■ INSTRUCTIONS FOR THE TASK
Every line containing "Paula" should be copied out. Go through the entries and find them.
----- TASK INPUT -----
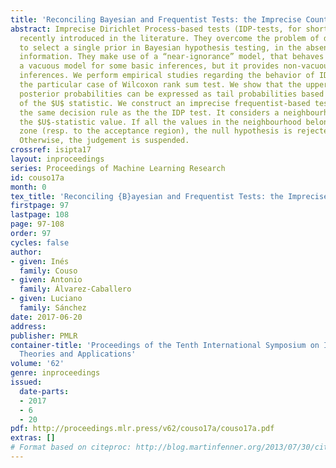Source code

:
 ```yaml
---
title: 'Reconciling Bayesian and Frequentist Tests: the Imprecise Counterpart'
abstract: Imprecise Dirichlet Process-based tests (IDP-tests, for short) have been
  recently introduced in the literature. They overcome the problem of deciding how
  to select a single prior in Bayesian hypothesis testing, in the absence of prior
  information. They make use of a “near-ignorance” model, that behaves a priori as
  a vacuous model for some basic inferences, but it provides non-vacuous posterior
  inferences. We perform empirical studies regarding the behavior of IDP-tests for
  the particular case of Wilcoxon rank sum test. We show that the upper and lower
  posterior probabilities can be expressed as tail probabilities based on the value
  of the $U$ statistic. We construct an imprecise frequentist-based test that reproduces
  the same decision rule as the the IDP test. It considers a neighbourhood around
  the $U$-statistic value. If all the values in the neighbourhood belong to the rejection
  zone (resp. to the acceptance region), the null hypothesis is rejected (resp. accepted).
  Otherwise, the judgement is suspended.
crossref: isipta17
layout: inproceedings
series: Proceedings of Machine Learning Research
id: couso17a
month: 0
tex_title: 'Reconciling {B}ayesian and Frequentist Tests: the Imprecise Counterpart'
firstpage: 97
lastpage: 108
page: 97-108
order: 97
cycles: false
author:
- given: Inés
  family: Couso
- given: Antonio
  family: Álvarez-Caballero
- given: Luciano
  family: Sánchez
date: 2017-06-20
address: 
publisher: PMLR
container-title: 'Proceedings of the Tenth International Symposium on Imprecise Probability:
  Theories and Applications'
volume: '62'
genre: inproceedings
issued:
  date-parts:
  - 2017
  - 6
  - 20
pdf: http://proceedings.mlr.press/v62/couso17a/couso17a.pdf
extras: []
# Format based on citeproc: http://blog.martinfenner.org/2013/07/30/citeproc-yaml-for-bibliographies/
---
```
-----
----- TASK INPUT -----
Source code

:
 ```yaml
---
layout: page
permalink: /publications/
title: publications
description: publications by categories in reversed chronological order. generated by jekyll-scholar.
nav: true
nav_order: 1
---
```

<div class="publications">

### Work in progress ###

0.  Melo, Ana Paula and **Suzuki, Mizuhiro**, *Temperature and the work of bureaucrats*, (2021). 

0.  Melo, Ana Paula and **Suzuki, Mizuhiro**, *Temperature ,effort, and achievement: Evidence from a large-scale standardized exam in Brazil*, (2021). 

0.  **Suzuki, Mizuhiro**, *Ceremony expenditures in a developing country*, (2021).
-----
■ PROBLEM SOLUTION
0.  Melo, Ana Paula and **Suzuki, Mizuhiro**, *Temperature and the work of bureaucrats*, (2021). 
0.  Melo, Ana Paula and **Suzuki, Mizuhiro**, *Temperature ,effort, and achievement: Evidence from a large-scale standardized exam in Brazil*, (2021). 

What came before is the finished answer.